The sun was only a rumor of light on the horizon, yet traffic was still heavy by the time I left Orono and got back onto I-394. I didn’t want to deal with it. I was angry with Teachwell, I was upset that I had brought grief to the Dunston family, my back ached, my ankle throbbed, plus I had three loaded guns in my vehicle—and while I had never succumbed to road rage in the past, I figured all the components were there. Instead of taking the risk, I stopped at Shelley’s Woodroast to have a drink and immediately felt guilty about it. Lately, whenever I caught myself having a good time in an establishment other than Rickie’s, I felt like I was cheating. Certainly I would have preferred driving to Rickie’s and letting Nina buy me a drink, and dinner, too, for that matter. Only I knew there could be assassins lurking in her parking lot, waiting for me to show myself. That wasn’t going to change until Teachwell was in custody and I had another chat with DuWayne.
I decided to call Nina and ask her to join me, if not at Shelley’s, then at any other restaurant she fancied. Perhaps I could convince her to return to the St. Paul Hotel with me. It had a great restaurant, not to mention room service—nudge, nudge, wink, wink. Unfortunately, I didn’t remember the actual phone number for Rickie’s—on my old cell it was number 5. I needed directory assistance to place the call. I asked for Nina. Jenness Crawford, her assistant manager, said that Nina had left to meet with her insurance agent and then she was going to make a quick stop at home.
“I expected her back by now,” Jenness said.

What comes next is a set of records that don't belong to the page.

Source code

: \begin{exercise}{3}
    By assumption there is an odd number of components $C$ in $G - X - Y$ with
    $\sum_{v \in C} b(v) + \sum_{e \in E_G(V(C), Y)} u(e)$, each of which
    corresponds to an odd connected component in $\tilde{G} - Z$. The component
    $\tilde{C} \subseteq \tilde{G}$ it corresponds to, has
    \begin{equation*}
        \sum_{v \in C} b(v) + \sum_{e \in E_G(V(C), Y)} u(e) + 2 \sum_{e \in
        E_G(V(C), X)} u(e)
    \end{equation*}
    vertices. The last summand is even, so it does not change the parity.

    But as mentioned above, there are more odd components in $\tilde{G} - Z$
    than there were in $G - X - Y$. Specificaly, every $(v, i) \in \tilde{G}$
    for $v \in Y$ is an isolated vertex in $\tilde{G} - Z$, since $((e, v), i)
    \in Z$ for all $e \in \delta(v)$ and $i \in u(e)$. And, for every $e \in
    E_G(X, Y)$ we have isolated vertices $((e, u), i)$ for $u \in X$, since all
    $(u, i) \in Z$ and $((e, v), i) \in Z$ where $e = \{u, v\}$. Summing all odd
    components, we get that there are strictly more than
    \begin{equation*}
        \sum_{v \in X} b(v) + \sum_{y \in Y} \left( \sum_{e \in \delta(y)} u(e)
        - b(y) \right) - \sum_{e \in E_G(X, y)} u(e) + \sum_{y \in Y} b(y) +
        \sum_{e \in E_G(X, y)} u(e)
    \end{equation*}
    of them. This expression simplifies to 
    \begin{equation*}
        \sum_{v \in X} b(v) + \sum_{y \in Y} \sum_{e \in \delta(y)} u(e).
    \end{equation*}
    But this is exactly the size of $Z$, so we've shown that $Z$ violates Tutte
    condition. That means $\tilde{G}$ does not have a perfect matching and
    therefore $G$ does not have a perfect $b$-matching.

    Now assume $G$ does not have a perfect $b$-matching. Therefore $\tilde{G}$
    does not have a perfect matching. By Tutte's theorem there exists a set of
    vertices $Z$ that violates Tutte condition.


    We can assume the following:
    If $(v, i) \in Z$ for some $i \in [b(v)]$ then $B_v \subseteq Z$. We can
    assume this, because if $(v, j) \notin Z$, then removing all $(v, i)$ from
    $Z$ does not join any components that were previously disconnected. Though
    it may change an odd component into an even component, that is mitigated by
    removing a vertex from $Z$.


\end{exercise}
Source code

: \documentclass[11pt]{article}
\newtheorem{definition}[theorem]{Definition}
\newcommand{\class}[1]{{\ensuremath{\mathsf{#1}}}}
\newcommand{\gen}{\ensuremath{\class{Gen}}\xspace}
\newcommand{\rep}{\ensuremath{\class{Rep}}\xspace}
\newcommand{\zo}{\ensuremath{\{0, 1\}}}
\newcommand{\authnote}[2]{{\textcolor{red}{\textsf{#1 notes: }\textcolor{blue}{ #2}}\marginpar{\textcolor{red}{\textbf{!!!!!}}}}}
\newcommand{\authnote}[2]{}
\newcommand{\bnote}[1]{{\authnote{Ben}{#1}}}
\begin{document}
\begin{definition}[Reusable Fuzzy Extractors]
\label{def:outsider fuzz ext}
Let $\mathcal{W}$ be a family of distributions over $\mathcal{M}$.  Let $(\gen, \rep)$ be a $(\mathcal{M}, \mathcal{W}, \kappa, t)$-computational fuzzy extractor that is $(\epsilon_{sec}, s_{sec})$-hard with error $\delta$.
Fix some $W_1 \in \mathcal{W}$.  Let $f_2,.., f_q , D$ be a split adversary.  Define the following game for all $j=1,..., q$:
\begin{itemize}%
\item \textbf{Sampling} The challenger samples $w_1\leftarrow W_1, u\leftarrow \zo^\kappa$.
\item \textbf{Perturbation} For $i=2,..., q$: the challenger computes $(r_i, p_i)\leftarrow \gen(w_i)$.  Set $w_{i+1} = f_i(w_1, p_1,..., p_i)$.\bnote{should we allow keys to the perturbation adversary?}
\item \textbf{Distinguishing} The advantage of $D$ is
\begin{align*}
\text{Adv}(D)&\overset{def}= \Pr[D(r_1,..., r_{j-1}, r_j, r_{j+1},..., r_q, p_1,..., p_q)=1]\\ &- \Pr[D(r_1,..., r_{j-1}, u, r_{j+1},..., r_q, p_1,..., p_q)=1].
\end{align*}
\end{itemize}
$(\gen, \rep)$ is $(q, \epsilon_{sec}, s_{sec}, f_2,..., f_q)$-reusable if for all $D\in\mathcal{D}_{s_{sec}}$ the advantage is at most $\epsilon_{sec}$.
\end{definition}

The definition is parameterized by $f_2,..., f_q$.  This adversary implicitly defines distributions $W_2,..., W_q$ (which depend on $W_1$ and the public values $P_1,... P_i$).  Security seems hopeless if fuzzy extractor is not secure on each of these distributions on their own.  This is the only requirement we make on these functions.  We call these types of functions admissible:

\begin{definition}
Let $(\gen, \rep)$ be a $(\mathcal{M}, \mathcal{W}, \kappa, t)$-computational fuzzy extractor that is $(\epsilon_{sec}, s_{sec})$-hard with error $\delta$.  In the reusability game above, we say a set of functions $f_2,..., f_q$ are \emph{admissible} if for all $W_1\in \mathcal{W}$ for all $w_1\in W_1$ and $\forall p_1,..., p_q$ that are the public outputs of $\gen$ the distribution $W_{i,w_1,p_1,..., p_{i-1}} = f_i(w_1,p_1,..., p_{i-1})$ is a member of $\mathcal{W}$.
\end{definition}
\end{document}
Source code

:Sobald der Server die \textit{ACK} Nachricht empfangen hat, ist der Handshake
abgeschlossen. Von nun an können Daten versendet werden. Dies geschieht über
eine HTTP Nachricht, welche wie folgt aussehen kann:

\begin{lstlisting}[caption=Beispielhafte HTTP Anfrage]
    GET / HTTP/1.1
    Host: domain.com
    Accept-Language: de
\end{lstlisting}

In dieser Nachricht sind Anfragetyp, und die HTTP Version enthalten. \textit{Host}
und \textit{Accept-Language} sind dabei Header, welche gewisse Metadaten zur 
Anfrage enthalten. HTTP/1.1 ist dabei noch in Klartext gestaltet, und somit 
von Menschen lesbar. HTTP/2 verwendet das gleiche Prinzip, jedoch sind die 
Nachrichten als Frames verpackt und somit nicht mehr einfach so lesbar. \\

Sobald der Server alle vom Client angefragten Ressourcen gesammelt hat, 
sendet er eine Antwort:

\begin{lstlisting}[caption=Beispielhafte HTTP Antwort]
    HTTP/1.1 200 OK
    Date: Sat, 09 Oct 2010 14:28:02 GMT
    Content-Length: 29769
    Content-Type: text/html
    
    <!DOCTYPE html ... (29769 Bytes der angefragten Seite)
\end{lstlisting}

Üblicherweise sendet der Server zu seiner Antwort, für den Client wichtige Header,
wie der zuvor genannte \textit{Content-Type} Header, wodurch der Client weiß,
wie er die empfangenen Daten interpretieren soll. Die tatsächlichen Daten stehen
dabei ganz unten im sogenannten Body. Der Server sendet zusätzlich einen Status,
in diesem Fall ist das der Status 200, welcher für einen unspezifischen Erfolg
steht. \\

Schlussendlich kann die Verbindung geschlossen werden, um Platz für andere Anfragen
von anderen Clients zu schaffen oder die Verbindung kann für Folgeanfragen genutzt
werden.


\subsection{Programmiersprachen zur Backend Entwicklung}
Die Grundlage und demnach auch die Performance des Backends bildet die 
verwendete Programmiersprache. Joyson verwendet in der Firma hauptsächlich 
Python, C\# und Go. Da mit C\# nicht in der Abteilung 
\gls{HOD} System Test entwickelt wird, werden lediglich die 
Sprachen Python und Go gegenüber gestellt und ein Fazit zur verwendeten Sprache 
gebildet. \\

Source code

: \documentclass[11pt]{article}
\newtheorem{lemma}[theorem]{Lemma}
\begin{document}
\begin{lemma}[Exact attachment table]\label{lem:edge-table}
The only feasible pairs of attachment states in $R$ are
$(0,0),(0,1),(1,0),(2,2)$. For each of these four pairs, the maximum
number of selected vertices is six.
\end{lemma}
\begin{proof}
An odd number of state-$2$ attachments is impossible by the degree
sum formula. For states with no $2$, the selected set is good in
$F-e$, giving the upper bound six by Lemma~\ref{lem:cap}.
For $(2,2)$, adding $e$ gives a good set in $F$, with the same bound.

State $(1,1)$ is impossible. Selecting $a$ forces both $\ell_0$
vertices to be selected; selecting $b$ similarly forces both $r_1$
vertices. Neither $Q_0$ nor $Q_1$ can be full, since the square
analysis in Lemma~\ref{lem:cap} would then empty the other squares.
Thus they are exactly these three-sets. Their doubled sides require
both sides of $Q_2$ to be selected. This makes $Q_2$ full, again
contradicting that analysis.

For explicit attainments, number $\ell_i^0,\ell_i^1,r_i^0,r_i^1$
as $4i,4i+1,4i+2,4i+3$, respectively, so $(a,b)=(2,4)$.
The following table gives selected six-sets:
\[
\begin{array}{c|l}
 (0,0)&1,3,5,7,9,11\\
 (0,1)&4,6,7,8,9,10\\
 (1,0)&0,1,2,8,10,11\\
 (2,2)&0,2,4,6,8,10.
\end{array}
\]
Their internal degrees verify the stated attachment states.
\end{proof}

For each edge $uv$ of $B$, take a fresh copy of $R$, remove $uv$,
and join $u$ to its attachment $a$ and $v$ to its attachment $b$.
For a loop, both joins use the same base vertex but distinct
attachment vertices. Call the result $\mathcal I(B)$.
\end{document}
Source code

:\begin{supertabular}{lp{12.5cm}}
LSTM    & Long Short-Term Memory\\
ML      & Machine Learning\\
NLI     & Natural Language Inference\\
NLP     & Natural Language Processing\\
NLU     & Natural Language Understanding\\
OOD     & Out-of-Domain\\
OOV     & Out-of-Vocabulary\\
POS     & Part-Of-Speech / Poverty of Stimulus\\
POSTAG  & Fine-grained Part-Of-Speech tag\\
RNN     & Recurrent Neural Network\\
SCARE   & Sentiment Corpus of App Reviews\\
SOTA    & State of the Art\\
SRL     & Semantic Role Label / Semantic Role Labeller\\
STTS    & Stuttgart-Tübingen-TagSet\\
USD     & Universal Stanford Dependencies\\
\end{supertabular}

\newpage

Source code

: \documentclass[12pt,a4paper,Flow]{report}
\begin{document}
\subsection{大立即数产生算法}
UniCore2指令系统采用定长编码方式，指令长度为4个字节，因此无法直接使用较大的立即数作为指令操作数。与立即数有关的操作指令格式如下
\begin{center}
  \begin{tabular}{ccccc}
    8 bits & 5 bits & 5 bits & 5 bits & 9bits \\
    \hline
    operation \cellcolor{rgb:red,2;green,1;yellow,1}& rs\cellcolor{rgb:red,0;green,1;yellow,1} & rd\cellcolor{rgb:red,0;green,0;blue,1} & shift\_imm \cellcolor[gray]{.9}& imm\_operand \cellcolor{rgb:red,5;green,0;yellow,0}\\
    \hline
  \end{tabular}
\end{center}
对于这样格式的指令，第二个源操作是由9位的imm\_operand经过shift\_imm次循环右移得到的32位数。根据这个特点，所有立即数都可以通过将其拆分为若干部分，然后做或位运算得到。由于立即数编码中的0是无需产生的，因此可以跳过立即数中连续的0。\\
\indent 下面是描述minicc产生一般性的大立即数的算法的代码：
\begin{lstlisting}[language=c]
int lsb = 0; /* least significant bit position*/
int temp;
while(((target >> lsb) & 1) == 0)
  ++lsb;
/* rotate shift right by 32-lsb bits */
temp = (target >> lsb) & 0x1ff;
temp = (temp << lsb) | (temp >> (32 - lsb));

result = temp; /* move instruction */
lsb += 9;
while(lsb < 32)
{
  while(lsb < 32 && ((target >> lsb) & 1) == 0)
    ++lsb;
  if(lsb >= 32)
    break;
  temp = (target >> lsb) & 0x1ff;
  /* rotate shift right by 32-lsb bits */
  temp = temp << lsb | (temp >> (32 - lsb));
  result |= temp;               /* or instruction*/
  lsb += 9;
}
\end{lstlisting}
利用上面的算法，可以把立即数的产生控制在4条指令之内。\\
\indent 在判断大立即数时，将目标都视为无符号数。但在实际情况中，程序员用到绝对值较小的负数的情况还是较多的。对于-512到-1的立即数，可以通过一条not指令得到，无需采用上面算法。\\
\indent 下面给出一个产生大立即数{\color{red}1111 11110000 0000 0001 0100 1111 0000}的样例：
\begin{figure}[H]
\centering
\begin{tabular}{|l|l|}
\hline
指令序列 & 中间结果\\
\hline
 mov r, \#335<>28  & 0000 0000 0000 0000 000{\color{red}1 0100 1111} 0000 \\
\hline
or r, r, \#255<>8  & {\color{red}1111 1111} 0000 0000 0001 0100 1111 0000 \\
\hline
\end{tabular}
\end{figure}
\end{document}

I thanked her and hung up. Only then did I realize that I hadn’t memorized Nina’s home or cell numbers, either. For the past two years I had merely dialed 3 or 4. Directory assistance wasn’t going to help; both numbers were unlisted. I was about to call Jenness again when my cell rang. The display screen identified the caller.
“Hey, Nina, I was just about to give you a shout,” I said.
“McKenzie, this is Nina.”
“Yes, I know.”
“Nina Truhler. You remember.”
“Of course I remember. Your voice sounds funny. What’s wrong?”
“Can you meet me at my house?”
“Sure.”
“Can you meet me right now?”
“Nina…?”
“My house is in Mahtomedi. Do you have the address?”
“I’m coming, Nina.”
I was speeding east on I-394, weaving through traffic with one hand on the wheel. My other hand was pressing my cell phone against my ear.
“Nina’s in trouble,” I told Schroeder. “Where the hell are your people?”
“Hang on.”
A few moments later, Schroeder was back on the line.
“I can’t reach my operative,” he said. “Where are you?”
I told him.
“Pick me up.”
From the redwood deck on the back of Nina’s house, you could easily see the eastern shore of White Bear Lake, about twenty minutes northeast of St. Paul. During the day it’s busy with every surface craft you can imagine, and at night lights from the homes along the shoreline and the few boats still prowling the water twinkle like stars. Except in Nina’s house. Not a single light burned anywhere inside. Which was wrong. Nina always kept a light on.
I approached the house from behind, cutting through her neighbor’s yard, slipping from one shadow into another. In the distance, I heard music that grew louder before stopping altogether, and a woman’s laugh, and somewhere a dog barked. The sounds came and went, people settling in for the evening; it was cool enough that most of their windows were closed. I knew Nina’s weren’t. She kept at least one open even in the winter. I stood beneath the window in a pool of black, my back against the wall of her house, and listened and heard nothing.
Nina had played it smart on the phone—of course I knew who she was, of course I knew her address. She was warning me. Teachwell was there, just as he had been in Joley Waddell’s house; he had forced her to call, just as he had forced Joley. I could hear it in her voice. Maybe I wouldn’t have if it hadn’t been for my experience in Highland Park, but there you go. Somebody should tell Teachwell that it’s not wise to call the same play twice in a row. I decided that that somebody ought to be me.